This surge in adoption comes as miners face a “perfect storm” of challenges: declining ore grades, labor shortages, and an insatiable global appetite for the critical minerals required to power electric vehicles (EVs) and renewable energy grids.
According to data released this week, the market for AI in mining is valued at approximately $2.6 billion in 2025 and is expected to expand at a Compound Annual Growth Rate (CAGR) of 21.1 percent through 2032.
While the mining sector has historically been viewed as slow to modernize, the need for efficiency is forcing a change.

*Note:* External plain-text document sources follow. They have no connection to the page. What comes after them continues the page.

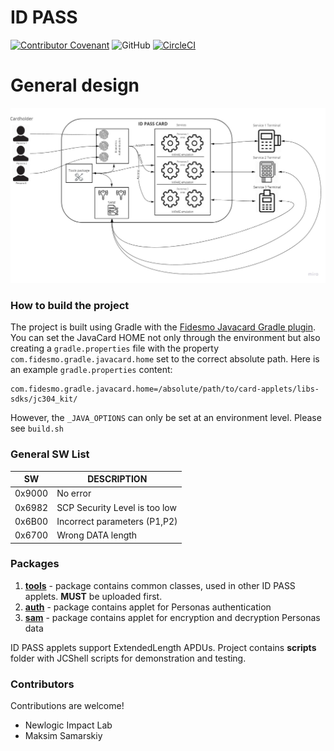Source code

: # ID PASS

[![Contributor Covenant](https://img.shields.io/badge/Contributor%20Covenant-v1.4%20adopted-ff69b4.svg)](code-of-conduct.md)
![GitHub](https://img.shields.io/github/license/idpass/card-applets)
[![CircleCI](https://circleci.com/gh/idpass/card-applets.svg?style=svg)](https://circleci.com/gh/idpass/card-applets)

# General design
![ID PASS applets](https://github.com/idpass/card-applets/blob/master/idpass-diagram.jpg)

### How to build the project

The project is built using Gradle with the [Fidesmo Javacard Gradle plugin](https://github.com/fidesmo/gradle-javacard).
You can set the JavaCard HOME not only through the environment but also creating a `gradle.properties` file with the
property `com.fidesmo.gradle.javacard.home` set to the correct absolute path. Here is an example `gradle.properties` content:

```
com.fidesmo.gradle.javacard.home=/absolute/path/to/card-applets/libs-sdks/jc304_kit/
```

However, the `_JAVA_OPTIONS` can only be set at an environment level. Please see `build.sh`

### General SW List

SW | DESCRIPTION
-- | -- 
0x9000 | No error
0x6982 | SCP Security Level is too low
0x6B00 | Incorrect parameters (P1,P2)
0x6700 | Wrong DATA length

### Packages
1. **[tools](https://github.com/idpass/card-tools-applet)** - package contains common classes, used in other ID PASS applets. **MUST** be uploaded first.
2. **[auth](https://github.com/idpass/card-auth-applet)** - package contains applet for Personas authentication
3. **[sam](https://github.com/idpass/card-sam-applet)** - package contains applet for encryption and decryption Personas data

ID PASS applets support ExtendedLength APDUs.
Project contains **scripts** folder with JCShell scripts for demonstration and testing.

### Contributors

Contributions are welcome!

- Newlogic Impact Lab
- Maksim Samarskiy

The integration of autonomous haulage systems, predictive maintenance analytics, and “digital twins”—virtual replicas of physical mine sites—is shifting from pilot projects to standard operational necessity.
The “Operations & Process Optimization” segment is currently the dominant application, expected to account for more than 35 percent of the market in 2025. This technology allows companies to squeeze higher yields out of lower-quality rock, a capability that is becoming essential as easily accessible high-grade deposits are depleted worldwide.
The driving force behind this investment is the global scramble for critical minerals. The report highlights that the metal mining segment held the largest market share in 2024, directly correlated to the demand for lithium, copper, cobalt, and nickel—the backbone of the green energy economy.
“Metal mining operations involve highly complex processes—from ore body modeling and exploration to drilling, blasting, grinding, and material movement,” the report notes.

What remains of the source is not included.